# Starting the simulation



## 33truballa33 (Oct 18, 2004)

well im going to try to do the method that frank talked about with caribes. i got some poster board and im going to be covering up the sides and from of the tank except for lil eye holes. I was wondering do i turn off my powerhead as well? or do i leave that one. i will be turning off my filters and running an air wand one the planted side which is also the side with the power head. ill lower the water about a good 25% in about 10 minutes and being the experiment.. hopefully all goes well.. plz give me advice if any of you guys have any thanks a lot

RB

edit: what kinda feeding schedule should i put the p's on??? feed them less often since its dry season? ive been feeding the shrimp and sum catfish fillets of late. and plan on having them in dry season mode for about a week.


----------



## 33truballa33 (Oct 18, 2004)

well the tank is poster boarded up with my lil eye holes in there. the temp has been raised to about 82 ish.. the foil from the lights has been removed to simulate the beaming sun haha uhm filters are off bubble wand is going .. shoudl i keep them in this for a week then rainy season and just keep repeating?? or should i extend the dry season for a bit longer?? ive heard some say for a week and some say for 3 months as that is how long regular seasons last but i probably wont do it for three months because i will b out of town quite a bit and rather not leave them in the dry conditions without monitoring them. thanks.. any replies mayb ..????


----------



## mantis (May 16, 2003)

Have u read up at opefe?

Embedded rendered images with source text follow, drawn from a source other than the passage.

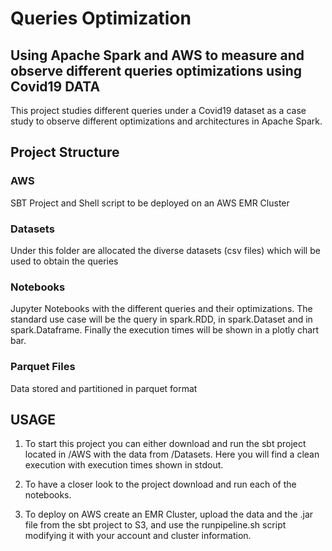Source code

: # Queries Optimization

## Using Apache Spark and AWS to measure and observe different queries optimizations using Covid19 DATA

This project studies different queries under a Covid19 dataset as a case study to observe different optimizations and architectures in Apache Spark.

## Project Structure

### AWS

SBT Project and Shell script to be deployed on an AWS EMR Cluster

### Datasets

Under this folder are allocated the diverse datasets (csv files) which will be used to obtain the queries

### Notebooks

Jupyter Notebooks with the different queries and their optimizations. The standard use case will be the query in spark.RDD, in spark.Dataset and in spark.Dataframe.
Finally the execution times will be shown in a plotly chart bar.

### Parquet Files

Data stored and partitioned in parquet format

## USAGE

1. To start this project you can either download and run the sbt project located in /AWS with the data from /Datasets. Here you will find a clean execution with execution times shown in stdout.

2. To have a closer look to the project download and run each of the notebooks.

3. To deploy on AWS create an EMR Cluster, upload the data and the .jar file from the sbt project to S3, and use the runpipeline.sh script modifying it with your account and cluster information.
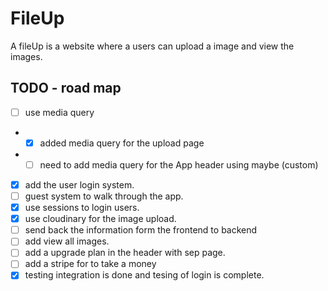 # FileUp

A fileUp is a website where a users can upload a image and view the images.

## TODO - road map

- [ ] use media query

* - [x] added media query for the upload page
* - [ ] need to add media query for the App header using maybe (custom)

- [x] add the user login system.
- [ ] guest system to walk through the app.
- [x] use sessions to login users.
- [x] use cloudinary for the image upload.
- [ ] send back the information form the frontend to backend
- [ ] add view all images.
- [ ] add a upgrade plan in the header with sep page.
- [ ] add a stripe for to take a money
- [x] testing integration is done and tesing of login is complete.

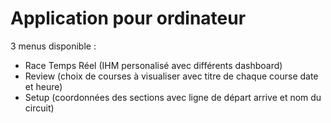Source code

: # Application pour ordinateur

3 menus disponible :
- Race Temps Réel (IHM personalisé avec différents dashboard)
- Review (choix de courses à visualiser avec titre de chaque course date et heure)
- Setup (coordonnées des sections avec ligne de départ arrive et nom du circuit)

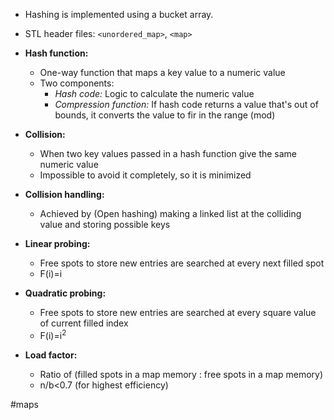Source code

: - Hashing is implemented using a bucket array.
- STL header files: `<unordered_map>`, `<map>`
- **Hash function:**
	- One-way function that maps a key value to a numeric value
	- Two components:
		- *Hash code:* Logic to calculate the numeric value
		- *Compression function:* If hash code returns a value that's out of bounds, it converts the value to fir in the range (mod)

- **Collision:**
	- When two key values passed in a hash function give the same numeric value
	- Impossible to avoid it completely, so it is minimized

- **Collision handling:**
	- Achieved by (Open hashing) making a linked list at the colliding value and storing possible keys

- **Linear probing:**
	- Free spots to store new entries are searched at every next filled spot
	- F(i)=i

- **Quadratic probing:**
	- Free spots to store new entries are searched at every square value of current filled index
	- F(i)=i<sup>2</sup>

- **Load factor:**
	- Ratio of (filled spots in a map memory : free spots in a map memory)
	- n/b<0.7 (for highest efficiency)

#maps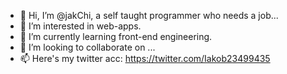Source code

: - 👋 Hi, I’m @jakChi, a self taught programmer who needs a job...
- 👀 I’m interested in web-apps.
- 🌱 I’m currently learning front-end engineering.
- 💞️ I’m looking to collaborate on ...
- 📫 Here's my twitter acc: https://twitter.com/Iakob23499435
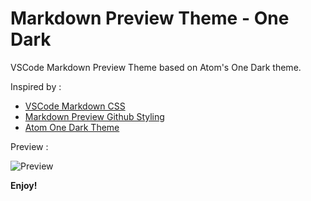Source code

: # Markdown Preview Theme - One Dark

VSCode Markdown Preview Theme based on Atom's One Dark theme.

Inspired by :

- [VSCode Markdown CSS](https://github.com/raycon/vscode-markdown-css)
- [Markdown Preview Github Styling](https://marketplace.visualstudio.com/items?itemName=bierner.markdown-preview-github-styles)
- [Atom One Dark Theme](https://marketplace.visualstudio.com/items?itemName=akamud.vscode-theme-onedark)

Preview :

![Preview](https://github.com/raycon/vscode-markdown-one-dark/raw/master/preview.png)

**Enjoy!**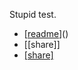 
Stupid test.

- [[readme]]()
- [[share]]
- [[share]](share/index.md)




[//begin]: # "Autogenerated link references for markdown compatibility"
[readme]: readme "DJ's personal memex"
[//end]: # "Autogenerated link references"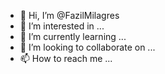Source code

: - 👋 Hi, I’m @FazilMilagres
- 👀 I’m interested in ...
- 🌱 I’m currently learning ...
- 💞️ I’m looking to collaborate on ...
- 📫 How to reach me ...

<!---
FazilMilagres/FazilMilagres is a ✨ special ✨ repository because its `README.md` (this file) appears on your GitHub profile.
You can click the Preview link to take a look at your changes.
--->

There is a mountain of info there on breeding various species. You may be able to get some more idea's.

Good luck


----------



## 33truballa33 (Oct 18, 2004)

yep i read up on there .. there isnt too much known about caribe well at least not too many people want to share their experiences, but i guess ill give this a try then try and alternative method in a couple of months and i WILL post my methods if i have any success. n e more suggestions?


----------